## Exercise description
Among the entries below, how many lines contain the string "Matrix"? Only the number, please.

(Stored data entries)

== Segment start ==

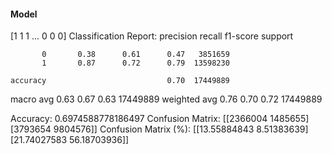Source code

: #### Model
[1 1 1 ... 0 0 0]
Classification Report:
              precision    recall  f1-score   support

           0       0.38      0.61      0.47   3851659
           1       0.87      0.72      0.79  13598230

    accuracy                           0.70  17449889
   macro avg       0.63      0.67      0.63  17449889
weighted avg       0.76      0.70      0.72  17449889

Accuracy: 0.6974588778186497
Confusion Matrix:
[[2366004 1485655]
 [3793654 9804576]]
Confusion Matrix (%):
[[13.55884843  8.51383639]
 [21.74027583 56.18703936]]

== Segment end ==
== Segment start ==

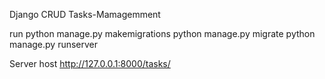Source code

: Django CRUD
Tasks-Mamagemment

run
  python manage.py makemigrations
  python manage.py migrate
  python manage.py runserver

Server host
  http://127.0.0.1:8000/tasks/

== Segment end ==

## Written response
2